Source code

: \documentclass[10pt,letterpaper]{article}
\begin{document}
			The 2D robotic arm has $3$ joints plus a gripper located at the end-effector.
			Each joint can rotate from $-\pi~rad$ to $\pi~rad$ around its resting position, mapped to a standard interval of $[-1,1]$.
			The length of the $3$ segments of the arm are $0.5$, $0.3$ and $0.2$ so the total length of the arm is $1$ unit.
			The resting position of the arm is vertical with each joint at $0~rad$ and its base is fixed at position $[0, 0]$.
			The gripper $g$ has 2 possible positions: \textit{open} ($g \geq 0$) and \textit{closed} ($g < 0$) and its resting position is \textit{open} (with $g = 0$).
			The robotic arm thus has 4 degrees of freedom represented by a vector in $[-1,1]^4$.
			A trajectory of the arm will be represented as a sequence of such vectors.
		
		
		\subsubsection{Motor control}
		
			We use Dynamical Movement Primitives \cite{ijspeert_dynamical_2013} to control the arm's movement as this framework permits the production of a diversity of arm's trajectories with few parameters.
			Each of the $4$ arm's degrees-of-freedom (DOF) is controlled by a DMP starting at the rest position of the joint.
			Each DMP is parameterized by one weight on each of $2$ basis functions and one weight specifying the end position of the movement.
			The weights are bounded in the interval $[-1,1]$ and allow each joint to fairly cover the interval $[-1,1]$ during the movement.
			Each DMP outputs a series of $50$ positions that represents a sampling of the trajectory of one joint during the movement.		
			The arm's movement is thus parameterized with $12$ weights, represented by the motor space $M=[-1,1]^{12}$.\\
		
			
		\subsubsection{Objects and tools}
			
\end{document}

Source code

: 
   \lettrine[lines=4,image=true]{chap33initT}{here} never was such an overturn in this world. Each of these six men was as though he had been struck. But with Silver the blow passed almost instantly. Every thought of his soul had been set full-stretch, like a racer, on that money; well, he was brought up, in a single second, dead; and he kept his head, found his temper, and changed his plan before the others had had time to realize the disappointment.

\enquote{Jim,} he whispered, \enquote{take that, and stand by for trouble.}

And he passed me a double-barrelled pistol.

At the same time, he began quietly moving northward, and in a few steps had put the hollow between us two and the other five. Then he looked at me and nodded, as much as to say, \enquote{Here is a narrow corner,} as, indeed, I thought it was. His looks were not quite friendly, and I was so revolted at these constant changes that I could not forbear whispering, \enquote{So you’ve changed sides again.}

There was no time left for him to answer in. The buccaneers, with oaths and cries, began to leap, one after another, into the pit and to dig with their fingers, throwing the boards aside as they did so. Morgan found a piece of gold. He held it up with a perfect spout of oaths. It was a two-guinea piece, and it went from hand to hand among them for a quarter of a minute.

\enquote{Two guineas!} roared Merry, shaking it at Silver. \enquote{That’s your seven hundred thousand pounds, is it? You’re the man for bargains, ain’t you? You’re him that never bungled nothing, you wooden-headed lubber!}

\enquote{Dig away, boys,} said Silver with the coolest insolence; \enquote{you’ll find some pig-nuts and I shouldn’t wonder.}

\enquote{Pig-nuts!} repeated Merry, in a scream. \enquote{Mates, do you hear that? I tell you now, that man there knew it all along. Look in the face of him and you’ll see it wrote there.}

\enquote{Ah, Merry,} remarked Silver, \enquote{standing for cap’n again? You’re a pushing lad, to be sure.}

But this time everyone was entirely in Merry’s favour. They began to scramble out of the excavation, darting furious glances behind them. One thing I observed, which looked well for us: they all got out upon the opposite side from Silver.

**Your instructions:** Without leaving anything out, repeat every entry shown above.

**Expected answer:**
Source code

: \documentclass[10pt,letterpaper]{article}
\begin{document}
			The 2D robotic arm has $3$ joints plus a gripper located at the end-effector.
			Each joint can rotate from $-\pi~rad$ to $\pi~rad$ around its resting position, mapped to a standard interval of $[-1,1]$.
			The length of the $3$ segments of the arm are $0.5$, $0.3$ and $0.2$ so the total length of the arm is $1$ unit.
			The resting position of the arm is vertical with each joint at $0~rad$ and its base is fixed at position $[0, 0]$.
			The gripper $g$ has 2 possible positions: \textit{open} ($g \geq 0$) and \textit{closed} ($g < 0$) and its resting position is \textit{open} (with $g = 0$).
			The robotic arm thus has 4 degrees of freedom represented by a vector in $[-1,1]^4$.
			A trajectory of the arm will be represented as a sequence of such vectors.
		
		
		\subsubsection{Motor control}
		
			We use Dynamical Movement Primitives \cite{ijspeert_dynamical_2013} to control the arm's movement as this framework permits the production of a diversity of arm's trajectories with few parameters.
			Each of the $4$ arm's degrees-of-freedom (DOF) is controlled by a DMP starting at the rest position of the joint.
			Each DMP is parameterized by one weight on each of $2$ basis functions and one weight specifying the end position of the movement.
			The weights are bounded in the interval $[-1,1]$ and allow each joint to fairly cover the interval $[-1,1]$ during the movement.
			Each DMP outputs a series of $50$ positions that represents a sampling of the trajectory of one joint during the movement.		
			The arm's movement is thus parameterized with $12$ weights, represented by the motor space $M=[-1,1]^{12}$.\\
		
			
		\subsubsection{Objects and tools}
			
\end{document}

Source code

: 
   \lettrine[lines=4,image=true]{chap33initT}{here} never was such an overturn in this world. Each of these six men was as though he had been struck. But with Silver the blow passed almost instantly. Every thought of his soul had been set full-stretch, like a racer, on that money; well, he was brought up, in a single second, dead; and he kept his head, found his temper, and changed his plan before the others had had time to realize the disappointment.

\enquote{Jim,} he whispered, \enquote{take that, and stand by for trouble.}

And he passed me a double-barrelled pistol.

At the same time, he began quietly moving northward, and in a few steps had put the hollow between us two and the other five. Then he looked at me and nodded, as much as to say, \enquote{Here is a narrow corner,} as, indeed, I thought it was. His looks were not quite friendly, and I was so revolted at these constant changes that I could not forbear whispering, \enquote{So you’ve changed sides again.}

There was no time left for him to answer in. The buccaneers, with oaths and cries, began to leap, one after another, into the pit and to dig with their fingers, throwing the boards aside as they did so. Morgan found a piece of gold. He held it up with a perfect spout of oaths. It was a two-guinea piece, and it went from hand to hand among them for a quarter of a minute.

\enquote{Two guineas!} roared Merry, shaking it at Silver. \enquote{That’s your seven hundred thousand pounds, is it? You’re the man for bargains, ain’t you? You’re him that never bungled nothing, you wooden-headed lubber!}

\enquote{Dig away, boys,} said Silver with the coolest insolence; \enquote{you’ll find some pig-nuts and I shouldn’t wonder.}

\enquote{Pig-nuts!} repeated Merry, in a scream. \enquote{Mates, do you hear that? I tell you now, that man there knew it all along. Look in the face of him and you’ll see it wrote there.}

\enquote{Ah, Merry,} remarked Silver, \enquote{standing for cap’n again? You’re a pushing lad, to be sure.}

But this time everyone was entirely in Merry’s favour. They began to scramble out of the excavation, darting furious glances behind them. One thing I observed, which looked well for us: they all got out upon the opposite side from Silver.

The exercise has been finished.